[Collected data]
_ _ _ _
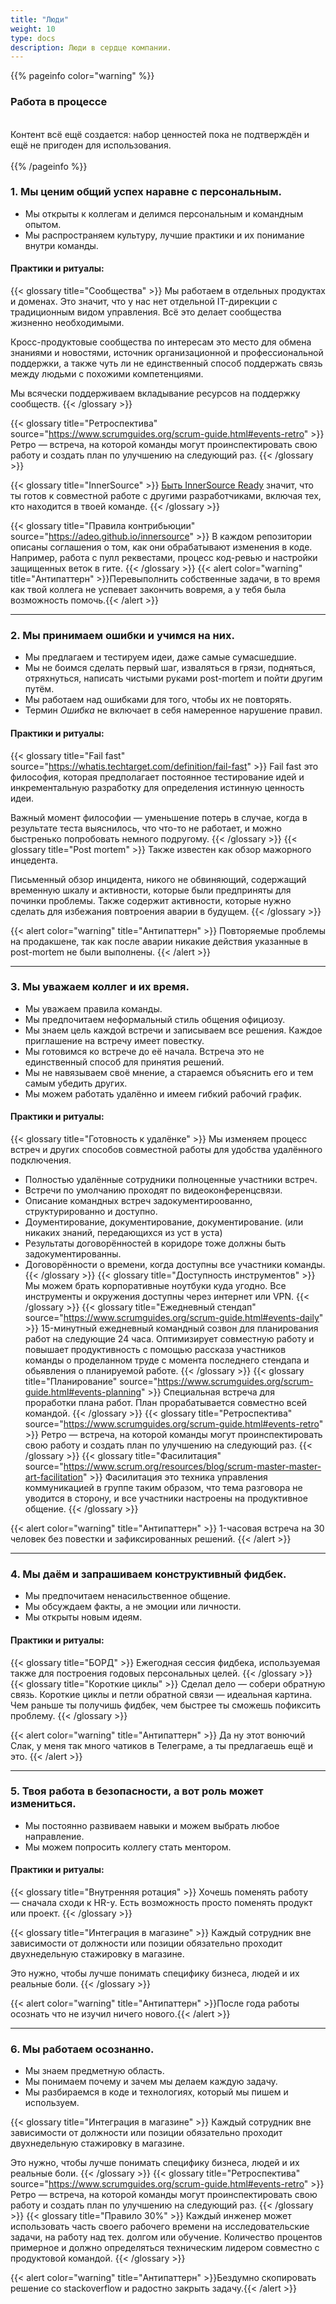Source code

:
 ```yaml
---
title: "Люди"
weight: 10
type: docs
description: Люди в сердце компании.
---
```


{{% pageinfo color="warning" %}}
<h3>Работа в процессе</h3><br />
Контент всё ещё создается: набор ценностей пока не подтверждён и ещё не пригоден для использования. <br /><br />
{{% /pageinfo %}}

### 1. Мы ценим общий успех наравне с персональным.

* Мы открыты к коллегам и делимся персональным и командным опытом.
* Мы распространяем культуру, лучшие практики и их понимание внутри команды.

#### Практики и ритуалы: 
{{< glossary title="Сообщества" >}}
Мы работаем в отдельных продуктах и доменах.
Это значит, что у нас нет отдельной IT-дирекции с традиционным видом управления.
Всё это делает сообщества жизненно необходимыми.

Кросс-продуктовые сообщества по интересам это место для обмена знаниями и новостями, 
источник организационной и профессиональной поддержки, а также
чуть ли не единственный способ поддержать связь между людьми с похожими компетенциями.

Мы всячески поддерживаем вкладывание ресурсов на поддержку сообществ.
{{< /glossary >}}

{{< glossary title="Ретроспектива" source="https://www.scrumguides.org/scrum-guide.html#events-retro" >}}
Ретро — встреча, на которой команды могут проинспектировать свою работу и создать план по улучшению на следующий раз.
{{< /glossary >}}

{{< glossary title="InnerSource" >}}
[Быть InnerSource Ready](https://adeo.github.io/innersource) значит, что ты готов к совместной работе с другими разработчиками, включая тех, кто находится в твоей команде.
{{< /glossary >}}

{{< glossary title="Правила контрибьюции" source="https://adeo.github.io/innersource" >}}
В каждом репозитории описаны соглашения о том, как они обрабатывают изменения в коде. Например, работа с пулл реквестами, процесс код-ревью и настройки защищенных веток в гите.
{{< /glossary >}}
{{< alert color="warning" title="Антипаттерн" >}}Перевыполнить собственные задачи, в то время как твой коллега не успевает закончить вовремя, а у тебя была возможность помочь.{{< /alert >}}

---

### 2. Мы принимаем ошибки и учимся на них.

* Мы предлагаем и тестируем идеи, даже самые сумасшедшие.
* Мы не боимся сделать первый шаг, изваляться в грязи, подняться, отряхнуться, написать чистыми руками post-mortem и пойти другим путём.
* Мы работаем над ошибками для того, чтобы их не повторять.
* Термин *Ошибка* не включает в себя намеренное нарушение правил.

#### Практики и ритуалы: 
{{< glossary title="Fail fast" source="https://whatis.techtarget.com/definition/fail-fast" >}}
Fail fast это философия, которая предполагает постоянное тестирование идей и инкрементальную разработку
для определения истинную ценность идеи.

Важный момент философии — уменьшение потерь в случае, когда в результате теста выяснилось, что что-то не работает,
и можно быстренько попробовать немного подругому.
{{< /glossary >}} 
{{< glossary title="Post mortem" >}}
Также известен как обзор мажорного инцедента.

Письменный обзор инцидента, никого не обвиняющий, содержащий временную шкалу и активности,
которые были предприняты для починки проблемы.
Также содержит активности, которые нужно сделать для избежания повтроения аварии в будущем.
{{< /glossary >}}

{{< alert color="warning" title="Антипаттерн" >}}
Повторяемые проблемы на продакшене, так как после аварии никакие действия указанные в post-mortem не были выполнены.
{{< /alert >}}

---

### 3. Мы уважаем коллег и их время.

* Мы уважаем правила команды.
* Мы предпочитаем неформальный стиль общения официозу.
* Мы знаем цель каждой встречи и записываем все решения. Каждое приглашение на встречу имеет повестку.
* Мы готовимся ко встрече до её начала. Встреча это не единственный способ для принятия решений.
* Мы не навязываем своё мнение, а стараемся объяснить его и тем самым убедить других.
* Мы можем работать удалённо и имеем гибкий рабочий график.

#### Практики и ритуалы:

{{< glossary title="Готовность к удалёнке" >}}
Мы изменяем процесс встреч и других способов совместной работы для удобства удалённого подключения.
* Полностью удалённые сотрудники полноценные участники встреч.
* Встречи по умолчанию проходят по видеоконференцсвязи.
* Описание командных встреч задокументироованно, структурированно и доступно.
* Доументирование, документирование, документирование. (или никаких знаний, передающихся из уст в уста)
* Результаты договорённостей в коридоре тоже должны быть задокументированны.
* Договорённости о времени, когда доступны все участники команды.
{{< /glossary >}}
{{< glossary title="Доступность инструментов" >}}
Мы можем брать корпоративные ноутбуки куда угодно. Все инструменты и окружения доступны через интернет или VPN.
{{< /glossary >}}
{{< glossary title="Ежедневный стендап" source="https://www.scrumguides.org/scrum-guide.html#events-daily" >}}
15-минутный ежедневный командный созвон для планирования работ на следующие 24 часа. Оптимизирует совместную работу и повышает продуктивность с помощью рассказа участников команды о проделанном труде с момента последнего стендапа и
обьявления о планируемой работе.
{{< /glossary >}}
{{< glossary title="Планирование" source="https://www.scrumguides.org/scrum-guide.html#events-planning" >}}
Специальная встреча для проработки плана работ. План прорабатывается совместно всей командой.
{{< /glossary >}}
{{< glossary title="Ретроспектива" source="https://www.scrumguides.org/scrum-guide.html#events-retro" >}}
Ретро — встреча, на которой команды могут проинспектировать свою работу и создать план по улучшению на следующий раз.
{{< /glossary >}}
{{< glossary title="Фасилитация" source="https://www.scrum.org/resources/blog/scrum-master-master-art-facilitation" >}}
Фасилитация это техника управления коммуникацией в группе таким образом, что тема разговора не уводится в сторону,
и все участники настроены на продуктивное общение.
{{< /glossary >}}

{{< alert color="warning" title="Антипаттерн" >}}
1-часовая встреча на 30 человек без повестки и зафиксированных решений.
{{< /alert >}}

---

### 4. Мы даём и запрашиваем конструктивный фидбек.

* Мы предпочитаем ненасильственное общение.
* Мы обсуждаем факты, а не эмоции или личности.
* Мы открыты новым идеям.

#### Практики и ритуалы:

{{< glossary title="БОРД" >}}
Ежегодная сессия фидбека, используемая также для построения годовых персональных целей.
{{< /glossary >}}
{{< glossary title="Короткие циклы" >}}
Сделал дело — собери обратную связь.
Короткие циклы и петли обратной связи — идеальная картина.
Чем раньше ты получишь фидбек, чем быстрее ты сможешь пофиксить проблему.
{{< /glossary >}}

{{< alert color="warning" title="Антипаттерн" >}}
Да ну этот вонючий Слак, у меня так много чатиков в Телеграме, а ты предлагаешь ещё и это.
{{< /alert >}}

---

### 5. Твоя работа в безопасности, а вот роль может измениться.

* Мы постоянно развиваем навыки и можем выбрать любое направление.
* Мы можем попросить коллегу стать ментором.

#### Практики и ритуалы:

{{< glossary title="Внутренняя ротация" >}}
Хочешь поменять работу — сначала сходи к HR-у. Есть возможность просто поменять продукт или проект.
{{< /glossary >}}

{{< glossary title="Интеграция в магазине" >}}
Каждый сотрудник вне зависимости от должности или позиции обязательно проходит двухнедельную стажировку в магазине.

Это нужно, чтобы лучше понимать специфику бизнеса, людей и их реальные боли.
{{< /glossary >}}

{{< alert color="warning" title="Антипаттерн" >}}После года работы осознать что не изучил ничего нового.{{< /alert >}}

---

### 6. Мы работаем осознанно.

* Мы знаем предметную область.
* Мы понимаем почему и зачем мы делаем каждую задачу.
* Мы разбираемся в коде и технологиях, который мы пишем и используем.

{{< glossary title="Интеграция в магазине" >}}
Каждый сотрудник вне зависимости от должности или позиции обязательно проходит двухнедельную стажировку в магазине.

Это нужно, чтобы лучше понимать специфику бизнеса, людей и их реальные боли.
{{< /glossary >}}
{{< glossary title="Ретроспектива" source="https://www.scrumguides.org/scrum-guide.html#events-retro" >}}
Ретро — встреча, на которой команды могут проинспектировать свою работу и создать план по улучшению на следующий раз.
{{< /glossary >}}
{{< glossary title="Правило 30%" >}}
Каждый инженер может использовать часть своего рабочего времени на исследовательские задачи, на работу над тех. долгом или обучение.
Количество процентов примерное и должно определяться техническим лидером совместно с продуктовой командой.
{{< /glossary >}}

{{< alert color="warning" title="Антипаттерн" >}}Бездумно скопировать решение со stackoverflow и радостно закрыть задачу.{{< /alert >}}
_ _ _ _
WHAT YOU HAVE TO DO:
Go through the lines above and tally those with the string "работаем". The total is all that is needed.

YOUR RESPONSE:
3